Music
Music is a play about mental illness – or, more precisely, responses to mental illness by people who are supposedly not mentally ill. So, it is a play about listening, about seeing, and understanding. As the character Adam says in a fine speech towards the end of the play, music as communication came before words, and we have to find the music in the chaos of another human being. So, equally, it is a play about not listening, not seeing, and not understanding.
Adam (Ben Smalley) is a young man recovering from mental illness. He was in hospital for a long time – a very bad experience, as we learn. Now he lives alone in a small tower block flat; he’s on medication and checks in at ‘the Centre’ to see his case worker. He has a vast collection of music, which is his calming connection to the world. Adam is a tactfully and empathetically written character, mercurial, open, naïve, fearful, suspicious, literal minded, awkward, affectionate, absurdly optimistic about his future, his reasoning sometimes skewed, his sense of what’s ‘funny’ often surprising. Ben Smalley brings all of this together in a fine performance that makes a coherent, plausible character about whom we care – and fear for.
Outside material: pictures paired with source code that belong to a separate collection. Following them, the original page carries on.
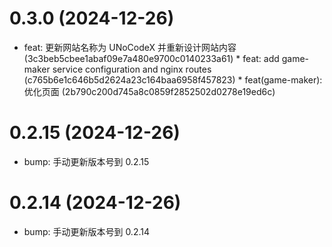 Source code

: # 0.3.0 (2024-12-26)

* feat: 更新网站名称为 UNoCodeX 并重新设计网站内容 (3c3beb5cbee1abaf09e7a480e9700c0140233a61) * feat: add game-maker service configuration and nginx routes (c765b6e1c646b5d2624a23c164baa6958f457823) * feat(game-maker): 优化页面 (2b790c200d745a8c0859f2852502d0278e19ed6c)

# 0.2.15 (2024-12-26)

* bump: 手动更新版本号到 0.2.15

# 0.2.14 (2024-12-26)

* bump: 手动更新版本号到 0.2.14

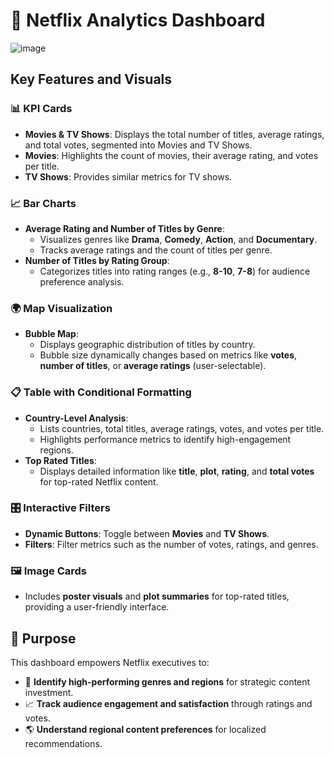 # **🎥 Netflix Analytics Dashboard**  

![image](https://github.com/user-attachments/assets/396b1d6b-c22a-4949-a9a1-32cfcc41cd9a)


## **Key Features and Visuals**  

### **📊 KPI Cards**  
- **Movies & TV Shows**: Displays the total number of titles, average ratings, and total votes, segmented into Movies and TV Shows.  
- **Movies**: Highlights the count of movies, their average rating, and votes per title.  
- **TV Shows**: Provides similar metrics for TV shows.  

### **📈 Bar Charts**  
- **Average Rating and Number of Titles by Genre**:  
  - Visualizes genres like **Drama**, **Comedy**, **Action**, and **Documentary**.  
  - Tracks average ratings and the count of titles per genre.  
- **Number of Titles by Rating Group**:  
  - Categorizes titles into rating ranges (e.g., **8-10**, **7-8**) for audience preference analysis.  

### **🌍 Map Visualization**  
- **Bubble Map**:  
  - Displays geographic distribution of titles by country.  
  - Bubble size dynamically changes based on metrics like **votes**, **number of titles**, or **average ratings** (user-selectable).  

### **📋 Table with Conditional Formatting**  
- **Country-Level Analysis**:  
  - Lists countries, total titles, average ratings, votes, and votes per title.  
  - Highlights performance metrics to identify high-engagement regions.  
- **Top Rated Titles**:  
  - Displays detailed information like **title**, **plot**, **rating**, and **total votes** for top-rated Netflix content.  

### **🎛️ Interactive Filters**  
- **Dynamic Buttons**: Toggle between **Movies** and **TV Shows**.  
- **Filters**: Filter metrics such as the number of votes, ratings, and genres.  

### **🖼️ Image Cards**  
- Includes **poster visuals** and **plot summaries** for top-rated titles, providing a user-friendly interface.  



## **🚀 Purpose**  
This dashboard empowers Netflix executives to:  
- 🎯 **Identify high-performing genres and regions** for strategic content investment.  
- 📈 **Track audience engagement and satisfaction** through ratings and votes.  
- 🌎 **Understand regional content preferences** for localized recommendations.  







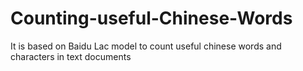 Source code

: # Counting-useful-Chinese-Words
It is based on Baidu Lac model to count useful chinese words and characters in text documents
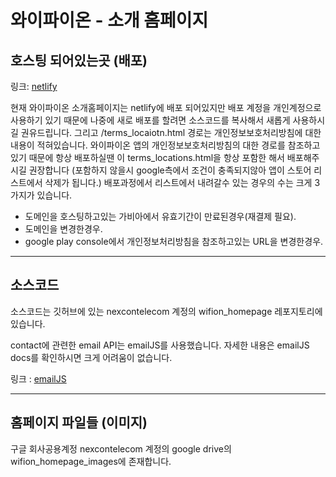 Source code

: # 와이파이온 - 소개 홈페이지
## 호스팅 되어있는곳 (배포)
링크: [netlify](https://www.netlify.com/)

현재 와이파이온 소개홈페이지는 netlify에 배포 되어있지만 배포 계정을 개인계정으로 사용하기 있기 때문에
나중에 새로 배포를 할려면 소스코드를 복사해서 새롭게 사용하시길 권유드립니다.
그리고 /terms_locaiotn.html 경로는 개인정보보호처리방침에 대한 내용이 적혀있습니다. 와이파이온 앱의 개인정보보호처리방침의 대한 경로를 참조하고 있기 때문에 항상 배포하실땐 이 terms_locations.html을 항상 포함한 해서 배포해주시길 권장합니다 (포함하지 않을시 google측에서 조건이 충족되지않아 앱이 스토어 리스트에서 삭제가 됩니다.)
배포과정에서 리스트에서 내려갈수 있는 경우의 수는 크게 3가지가 있습니다.

- 도메인을 호스팅하고있는 가비아에서 유효기간이 만료된경우(재결제 필요).
- 도메인을 변경한경우.
- google play console에서 개인정보처리방침을 참조하고있는 URL을 변경한경우.

--- 
## 소스코드
소스코드는 깃허브에 있는 nexcontelecom 계정의 wifion_homepage 레포지토리에 있습니다.

contact에 관련한 email API는 emailJS를 사용했습니다.
자세한 내용은 emailJS docs를 확인하시면 크게 어려움이 없습니다.

링크 : [emailJS](https://www.emailjs.com/) 

---
## 홈페이지 파일들 (이미지)

구글 회사공용계정 nexcontelecom 계정의 google drive의 wifion_homepage_images에 존재합니다.
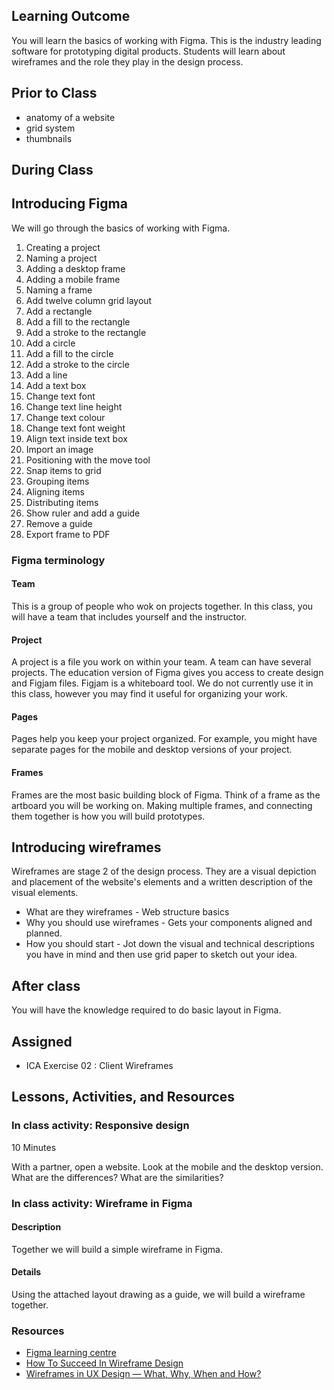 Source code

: ## Learning Outcome

You will learn the basics of working with Figma. This is the industry leading software for prototyping digital products. Students will learn about wireframes and the role they play in the design process.

## Prior to Class

- anatomy of a website
- grid system
- thumbnails

## During Class

## Introducing Figma

We will go through the basics of working with Figma.

1. Creating a project
2. Naming a project
3. Adding a desktop frame
4. Adding a mobile frame
5. Naming a frame
6. Add twelve column grid layout
7. Add a rectangle
8. Add a fill to the rectangle
9. Add a stroke to the rectangle
10. Add a circle
11. Add a fill to the circle
12. Add a stroke to the circle
13. Add a line
14. Add a text box
15. Change text font
16. Change text line height
17. Change text colour
18. Change text font weight
19. Align text inside text box
20. Import an image
21. Positioning with the move tool
22. Snap items to grid
23. Grouping items
24. Aligning items
25. Distributing items
26. Show ruler and add a guide
27. Remove a guide
28. Export frame to PDF

### Figma terminology

#### Team

This is a group of people who wok on projects together. In this class, you will have a team that includes yourself and the instructor.

#### Project

A project is a file you work on within your team. A team can have several projects. The education version of Figma gives you access to create design and Figjam files. Figjam is a whiteboard tool. We do not currently use it in this class, however you may find it useful for organizing your work.

#### Pages

Pages help you keep your project organized. For example, you might have separate pages for the mobile and desktop versions of your project.

#### Frames

Frames are the most basic building block of Figma. Think of a frame as the artboard you will be working on. Making multiple frames, and connecting them together is how you will build prototypes.

## Introducing wireframes

Wireframes are stage 2 of the design process. They are a visual depiction and placement of the website's elements and a written description of the visual elements.

- What are they wireframes - Web structure basics
- Why you should use wireframes - Gets your components aligned and planned.
- How you should start - Jot down the visual and technical descriptions you have in mind and then use grid paper to sketch out your idea.

## After class

You will have the knowledge required to do basic layout in Figma.

## Assigned

- ICA Exercise 02 : Client Wireframes

## Lessons, Activities, and Resources

### In class activity: Responsive design

10 Minutes

With a partner, open a website. Look at the mobile and the desktop version. What are the differences? What are the similarities?

### In class activity: Wireframe in Figma

#### Description

Together we will build a simple wireframe in Figma.

#### Details

Using the attached layout drawing as a guide, we will build a wireframe together.

### Resources

- [Figma learning centre](https://help.figma.com/hc/en-us)
- [How To Succeed In Wireframe Design](https://www.smashingmagazine.com/2020/04/wireframe-design-success/)
- [Wireframes in UX Design — What, Why, When and How?](https://blog.prototypr.io/wireframes-in-ux-design-what-why-when-and-how-ff07bb513c89)
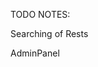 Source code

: TODO NOTES:

Searching of Rests
<!-- Login/Logout -->
<!-- Viewing of Map -->
<!-- Adding of Dishes  -->
<!-- Editing of Dishes  -->
<!-- Editing of Restaurant/Account -->
AdminPanel
<!-- add price to dish -->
One day there’s a knock on his door. A young actor (or would-be actor), Gavin (William Schofield) is researching a mentally ill character for a play. We somehow know that Gavin is probably a not very good actor, and that he’s out of his depth. He’s seen Adam at the Centre and followed him home. The presumptuous intrusion is breathtaking, but lonely Adam – who is a ‘good person’ - warms to Gavin, despite asking, ‘The character you’re playing, is he like me?’ Then, more presumption: Gavin brings another actor from the play, Sarah (Marniesa Martinez) unannounced, around to meet Adam. It’s initially a painful scene, but potty-mouth party girl Sarah goes beyond ‘research’ and starts to see Adam the man. Tom (David Burnstock), Adam’s mate, a delegate from Adam’s Mum (I think), points up how fragile Adam’s sanity actually is; he’s rightly suspicious of Gavin and Sarah. But for Tom, Adam is a ‘problem’: his main concern is that diabetic Adam stays on his medication, stays off alcohol, and not go dangerously off the rails again. Fair enough – but no ‘music’ there.
The passage of time across the play’s six scenes is sometimes vague, but relationships develop believably - but in ways that only increase the tension. We wonder if Adam might be devastated by his relationship with Sarah. We see Gavin become childishly proprietorial – ‘He was my friend first.’ We wonder what might happen when Adam reads Gavin and Sarah’s play…
Director Zachary Dixon is also the designer and his stylized, open yet claustrophobic design for Adam’s flat is elegant, clever, and disturbing. As director, however, there are some glitches besides the passage of time. Towards the end, one character is badly injured and it’s not clear how. A case worker arrives at the door, but who called them? And what happens then? But a more central concern is the cast’s performance.
It is interesting that Music is supposed to run 90 minutes, but the performance I saw ran close to 105 minutes. Watching the play, I was increasingly and unfortunately aware of the text that of course underlies the performances. You hear the lines and sense that in the words on the page there may be more switches, more light and shade and more humour than you are seeing onstage.
A director’s note makes clear that Zachary Dixon is aware of how this play ‘jumps between comedy and drama from moment to moment’, but, leaving aside Ben Smalley’s consistently fine, nuanced performance, I was left wondering if the text might be better served by a less ‘earnest’, less actorly cast with less ‘significant’ pausing. Despite the stylized set, Dixon has gone for naturalism, meaning an excess of props that must be got on and got off, and real processes (cooking scrambled eggs or a stir fry) that must be managed. It’s been said that naturalism is the greatest construct of all – and here it slows momentum and may even obscure that ‘music’ in the chaos that Adam describes so allusively and beautifully.